Headquartered in the heart of downtown Salt Lake City, Utah, Celtic Bank was named a top SBA lender in the nation in 2025! Celtic Bank is a leading nationwide lender specializing in SBA 7(a), SBA 504, USDA B&I, express loans, asset-based loans, commercial real estate loans and commercial construction loans.

Celtic Bank is an equal opportunity employer and complies with all applicable federal, state and local fair employment practices laws.

Physical and Other Requirements

This job operates in a professional office environment. This role routinely uses standard office equipment such as computers, phones, photocopiers, filing cabinets and fax machines. The demands described here are representative of those that must be met by an employee to successfully perform the essential functions of this job.

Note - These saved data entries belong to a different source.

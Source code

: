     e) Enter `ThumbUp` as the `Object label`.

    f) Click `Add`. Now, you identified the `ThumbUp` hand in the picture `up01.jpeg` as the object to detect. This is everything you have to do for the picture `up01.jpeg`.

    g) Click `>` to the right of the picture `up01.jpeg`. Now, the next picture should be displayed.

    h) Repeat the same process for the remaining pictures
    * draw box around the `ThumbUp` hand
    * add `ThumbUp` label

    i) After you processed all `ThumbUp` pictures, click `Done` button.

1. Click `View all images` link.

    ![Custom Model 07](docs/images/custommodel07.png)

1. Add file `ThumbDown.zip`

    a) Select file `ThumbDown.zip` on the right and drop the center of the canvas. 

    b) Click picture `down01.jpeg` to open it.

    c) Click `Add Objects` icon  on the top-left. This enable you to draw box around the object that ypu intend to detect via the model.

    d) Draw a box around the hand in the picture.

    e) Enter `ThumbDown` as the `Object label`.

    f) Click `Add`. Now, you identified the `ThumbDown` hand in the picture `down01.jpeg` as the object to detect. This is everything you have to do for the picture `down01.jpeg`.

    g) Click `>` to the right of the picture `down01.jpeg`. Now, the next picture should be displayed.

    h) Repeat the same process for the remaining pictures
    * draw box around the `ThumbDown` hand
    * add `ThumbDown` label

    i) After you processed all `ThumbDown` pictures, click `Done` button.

  • Stationary Work: The employee is frequently required to stand; walk; use hands to type, handle documents, and perform other office related duties. Exerting up to 10 pounds of force occasionally and/or negligible amount of force frequently or constantly to lift, carry, push, pull or otherwise move objects.
  • Mobility: The employee in this position needs to occasionally move between work sites and inside the office to access file cabinets, office machinery, etc.
  • Communicate: The employee is regularly required to talk or hear and will frequently communicate with others. Must be able to read, write and understand fluent English.
  • Work Model: The employee in this position will work either a fully Onsite or Hybrid work model. All employees, regardless of location, may be required to travel to the Salt Lake City office for mandatory company meetings, events, or related occasions.
    • Utah-based employees: Hybrid work schedule available after initial training period in our Salt Lake City, Utah office - department and job requirements will determine eligibility.